In any event, effects from past actions are said to come back in time to affect the individual. With this scenario, there is a tendency to lock in on the idea of ‘bad karma’ and speculate on what was done to deserve it. Frankly, all speculation of this sort is rather foolish. As I mentioned in a recent post, the T’ien-t’ai teacher Chih-i, as well as many other teachers past and present, have taught that none of us can know the true nature of our karma from the past.

Another flawed way of thinking is to believe that we should engage in positive actions in order to avoid negative karma. All this does is replace the supreme being who judges our behavior with ‘mystic karma,’ a divine force that can somehow perceive the difference between good and evil. For me, using this doctrine as a  carrot stick doesn’t work too well.

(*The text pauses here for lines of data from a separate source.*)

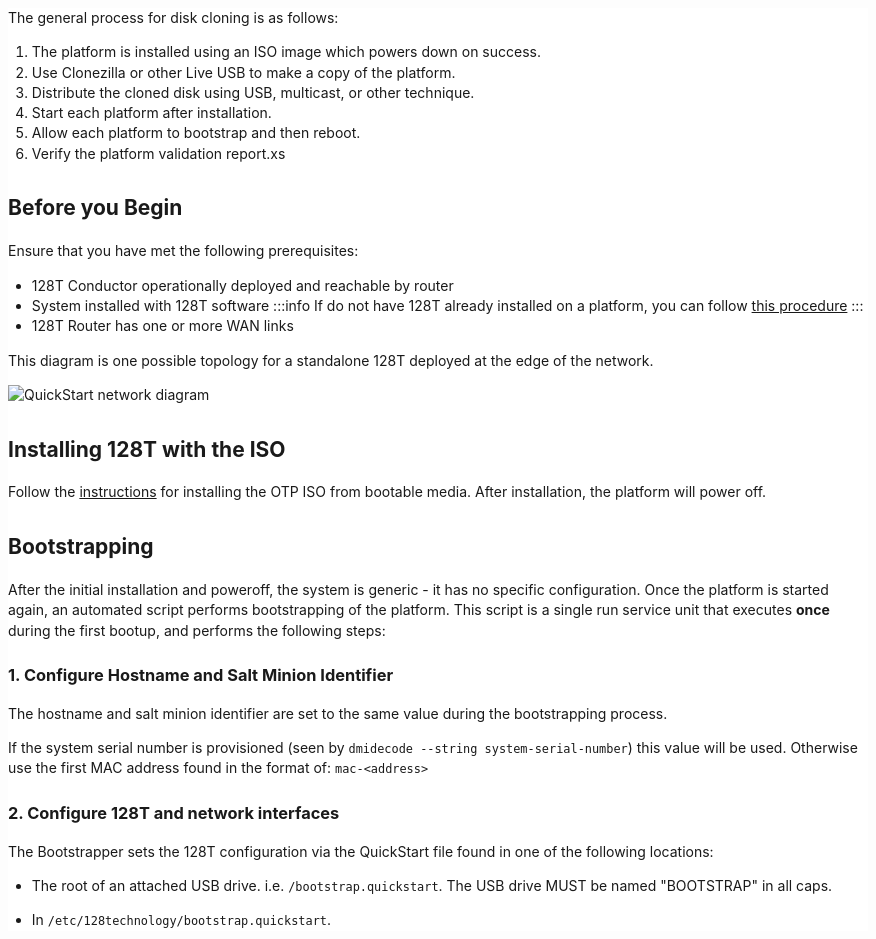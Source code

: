 The general process for disk cloning is as follows:

1. The platform is installed using an ISO image which powers down on success.
2. Use Clonezilla or other Live USB to make a copy of the platform.
3. Distribute the cloned disk using USB, multicast, or other technique.
4. Start each platform after installation.
5. Allow each platform to bootstrap and then reboot.
6. Verify the platform validation report.xs

## Before you Begin

Ensure that you have met the following prerequisites:

- 128T Conductor operationally deployed and reachable by router
- System installed with 128T software
  :::info
  If do not have 128T already installed on a platform, you can follow [this procedure](intro_creating_bootable_usb.md)
  :::
- 128T Router has one or more WAN links

This diagram is one possible topology for a standalone 128T deployed at the edge of the network.

![QuickStart network diagram](/img/intro_ztp_quickstart_network_diagram.png)

## Installing 128T with the ISO
Follow the [instructions](intro_installation_bootable_media.md) for installing the OTP ISO from bootable media. After installation, the platform will power off.

## Bootstrapping

After the initial installation and poweroff, the system is generic - it has no specific configuration. Once the platform is started again, an automated script performs bootstrapping of the platform. This script is a single run service unit that executes **once** during the first bootup, and performs the following steps:

### 1. Configure Hostname and Salt Minion Identifier

The hostname and salt minion identifier are set to the same value during the bootstrapping process.

If the system serial number is provisioned (seen by `dmidecode --string system-serial-number`) this value will be used. Otherwise use the first MAC address found in the format of: `mac-<address>`

### 2. Configure 128T and network interfaces

The Bootstrapper sets the 128T configuration via the QuickStart file found in one of the following locations:

- The root of an attached USB drive. i.e. `/bootstrap.quickstart`. The USB drive MUST be named "BOOTSTRAP" in all caps.

- In `/etc/128technology/bootstrap.quickstart`.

Some question the very idea of karma, after all, there is no real empirical evidence to support it. However, it doesn’t really matter whether you accept karma or not. At least in regards to morality, for as far as good and evil is concerned, both arise from our own mind. The Buddha taught that if one purifies the mind and trains it toward goodness, then wisdom will arise. It’s a kind of simple and intuitive wisdom, where one naturally understands the virtue of positive, wholesome actions. In other words, we learn to practice goodness because it is the right way to live.

In fact, it is the only way to live.

Mookie: C’mon, what. What?
Da Mayor: Always do the right thing.
Mookie: That’s it?
Da Mayor: That’s it.
Mookie: I got it, I’m gone.

Buddhists talk a lot about karma, and yet I wonder how many really understand it. There is a growing trend among Western Buddhists to reject notions about karma and rebirth, or to be agnostic about their feasibility. I maintain that Buddhism works without these concepts, however, it doesn’t work quite as well.

Stephen Batchelor, a contemporary Buddhist teacher and writer, is one of the leading figures of this trend. He is quite right when he says that notions such as karma and rebirth are teachings Buddhism inherited from traditional Indian philosophy, but to dismiss these fundamental concepts on the argument that the Buddha taught them only because they were culturally prevalent at the time, is mistaken. I share Batchelor’s desire to rid Buddhism of “magical thinking”, but I am not too sure that karma and rebirth fit into that category.

As I mentioned in my post of April 22, reincarnation is not a Buddhist concept. I have a great affinity for and admiration of the Dalai Lama and Tibetan Buddhism, but on this subject they are confused. I don’t care how many claim to be tulkus, there is no reincarnation.